Nov 7, 2010

Should we, Can we change our Consumer spending Economy?

With consumer demand in the doldrums in the USA and the holiday season upon us, America really could use a good holiday season of consumer purchasing to jump start the economy. But it's sad that we are so reliant on consumer spending to move forward and of course much of what we consume is made in Asia and boated to America which does not really make our manufacturing base any stronger.

An article in the local Natural Awakenings magazine for November 2010(written by Judith Fertig) speaks of the consumption economy we are in,

"Today, shopping has become firmly entrenched  in the American lifestyle. It is used as an antidote to bordeom, a substitute for socializing and a quick fix for a disguised emotional need. We continue doing it even when we're aware that we are buying things we don't need and can't afford. The more aware among us also understand that all the stuff we buy and store and cause to be manufactured and distributed creates a negative impact on people's lives and the environment."

Daniel Goleman in his book, Ecological Intelligence:How Knowing the Hidden Impacts of What We Buy Can Change Everything advocates,
"We take our role as consumers seriously in three ways:
1. Get the information and know the ecological impacts of the things we buy
2. Favor the eco-friendly improvements that companies make to their products
3. Share that information. Widespread support for sustainable alternatives is what's going to shift market share

Point 3 makes sense since Zappos the online merchandise store severely cuts it's marketing budget relying on great customer service to spread the word on it's products. "Spreading the word" about how to live responsibly can work.

"Duane Elgin, author of the landmark Voluntary Simplicity observes, 'Simplicity that is consciously chosen deliberate and intentional supports a higher quality of life. In reality, it is consumerism that offers lives of sacrifice, whereas simplicity offers lives of opportunity'

In Less is More, authors Cecile Andrews and Wanda Urbanska detail the types of simplicity thinking that can streamline our shopping and make us feel good, as we do good.
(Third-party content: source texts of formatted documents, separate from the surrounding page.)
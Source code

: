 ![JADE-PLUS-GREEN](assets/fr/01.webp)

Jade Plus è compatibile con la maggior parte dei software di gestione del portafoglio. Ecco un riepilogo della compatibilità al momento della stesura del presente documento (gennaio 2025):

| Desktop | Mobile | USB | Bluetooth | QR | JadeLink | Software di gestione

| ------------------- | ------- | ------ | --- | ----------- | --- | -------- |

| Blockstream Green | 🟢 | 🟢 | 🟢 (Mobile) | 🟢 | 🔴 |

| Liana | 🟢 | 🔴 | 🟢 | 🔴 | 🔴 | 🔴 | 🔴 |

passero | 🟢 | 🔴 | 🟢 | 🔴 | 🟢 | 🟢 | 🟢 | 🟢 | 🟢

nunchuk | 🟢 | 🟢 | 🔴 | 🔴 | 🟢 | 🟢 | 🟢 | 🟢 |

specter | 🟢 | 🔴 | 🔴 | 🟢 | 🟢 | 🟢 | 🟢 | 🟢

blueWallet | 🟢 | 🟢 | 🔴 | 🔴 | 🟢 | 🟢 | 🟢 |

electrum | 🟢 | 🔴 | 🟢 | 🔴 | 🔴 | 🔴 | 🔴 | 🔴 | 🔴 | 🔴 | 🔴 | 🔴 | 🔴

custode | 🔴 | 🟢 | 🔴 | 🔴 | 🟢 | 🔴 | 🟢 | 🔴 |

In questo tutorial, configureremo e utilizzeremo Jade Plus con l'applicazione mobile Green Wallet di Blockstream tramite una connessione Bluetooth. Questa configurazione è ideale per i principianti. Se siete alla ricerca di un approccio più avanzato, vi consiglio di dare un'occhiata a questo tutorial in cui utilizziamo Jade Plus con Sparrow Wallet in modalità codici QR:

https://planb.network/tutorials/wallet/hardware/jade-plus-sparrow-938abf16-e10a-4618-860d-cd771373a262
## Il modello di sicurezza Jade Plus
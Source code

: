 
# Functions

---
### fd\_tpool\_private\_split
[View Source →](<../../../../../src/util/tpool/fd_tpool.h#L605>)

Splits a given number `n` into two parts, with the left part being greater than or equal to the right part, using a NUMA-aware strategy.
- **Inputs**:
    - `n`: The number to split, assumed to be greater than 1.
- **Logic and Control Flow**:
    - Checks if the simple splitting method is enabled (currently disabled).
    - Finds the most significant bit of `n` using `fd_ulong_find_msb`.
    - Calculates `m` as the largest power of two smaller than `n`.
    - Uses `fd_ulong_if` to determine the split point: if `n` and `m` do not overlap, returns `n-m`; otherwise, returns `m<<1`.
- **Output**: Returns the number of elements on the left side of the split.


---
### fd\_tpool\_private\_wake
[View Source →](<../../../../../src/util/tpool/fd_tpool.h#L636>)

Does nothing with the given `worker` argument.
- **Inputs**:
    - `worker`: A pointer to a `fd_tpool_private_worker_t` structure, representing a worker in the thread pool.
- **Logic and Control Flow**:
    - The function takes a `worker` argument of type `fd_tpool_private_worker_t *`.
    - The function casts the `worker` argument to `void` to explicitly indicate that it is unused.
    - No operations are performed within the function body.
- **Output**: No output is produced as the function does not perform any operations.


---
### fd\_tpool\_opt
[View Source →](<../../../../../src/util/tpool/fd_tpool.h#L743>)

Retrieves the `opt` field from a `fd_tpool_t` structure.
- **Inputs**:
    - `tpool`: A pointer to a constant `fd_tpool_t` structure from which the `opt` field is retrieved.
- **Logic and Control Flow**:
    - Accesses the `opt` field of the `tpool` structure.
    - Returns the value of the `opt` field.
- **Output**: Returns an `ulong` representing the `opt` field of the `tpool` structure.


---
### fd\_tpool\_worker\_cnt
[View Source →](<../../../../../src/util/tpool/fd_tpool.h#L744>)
Here are some points of this thinking:

UNCLUTTERED: Less stuff translates to a more peaceful, serene home environment

CIVIC:Giving money to civic organizations helps the broader community and can simplify gift giving.
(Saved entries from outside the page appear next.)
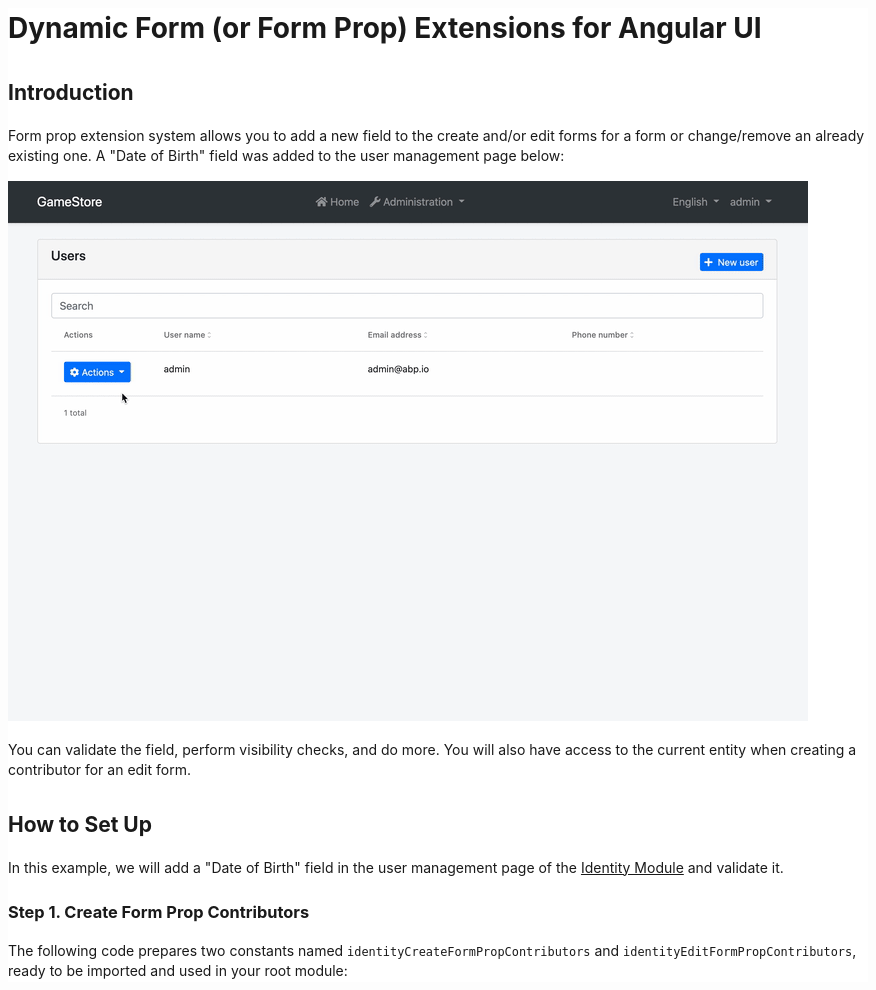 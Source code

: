 # Dynamic Form (or Form Prop) Extensions for Angular UI


## Introduction

Form prop extension system allows you to add a new field to the create and/or edit forms for a form or change/remove an already existing one. A "Date of Birth" field was added to the user management page below:

<img alt="Form Prop Extension Example: 'Date of Birth' Field" src="./images/form-prop-extensions---birthday-field.gif" width="800px" style="max-width:100%">

You can validate the field, perform visibility checks, and do more. You will also have access to the current entity when creating a contributor for an edit form.

## How to Set Up

In this example, we will add a "Date of Birth" field in the user management page of the [Identity Module](../../../modules/identity.md) and validate it.

### Step 1. Create Form Prop Contributors

The following code prepares two constants named `identityCreateFormPropContributors` and `identityEditFormPropContributors`, ready to be imported and used in your root module:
FRUGAL:Spending less for things we really don't need can result in more money saved for the really important things, such as a long-desired vacation that broadens our horizons and helps improve a developing nation

BUSINESS-ORIENTED:Gift certificates give employees the chance to purchase what they need

SOULFUL:Although shopping can provide solace to some, not shopping can release much time to do other more important things for your psyche"

As with all environmentalism the journey begins as a child. If one is taught that needless spending and gift giving is the norm they will lead this type of life as an adult. If one is taught that time with friends, helping others, and empowering oneself is the norm then this will be their practice throughout life.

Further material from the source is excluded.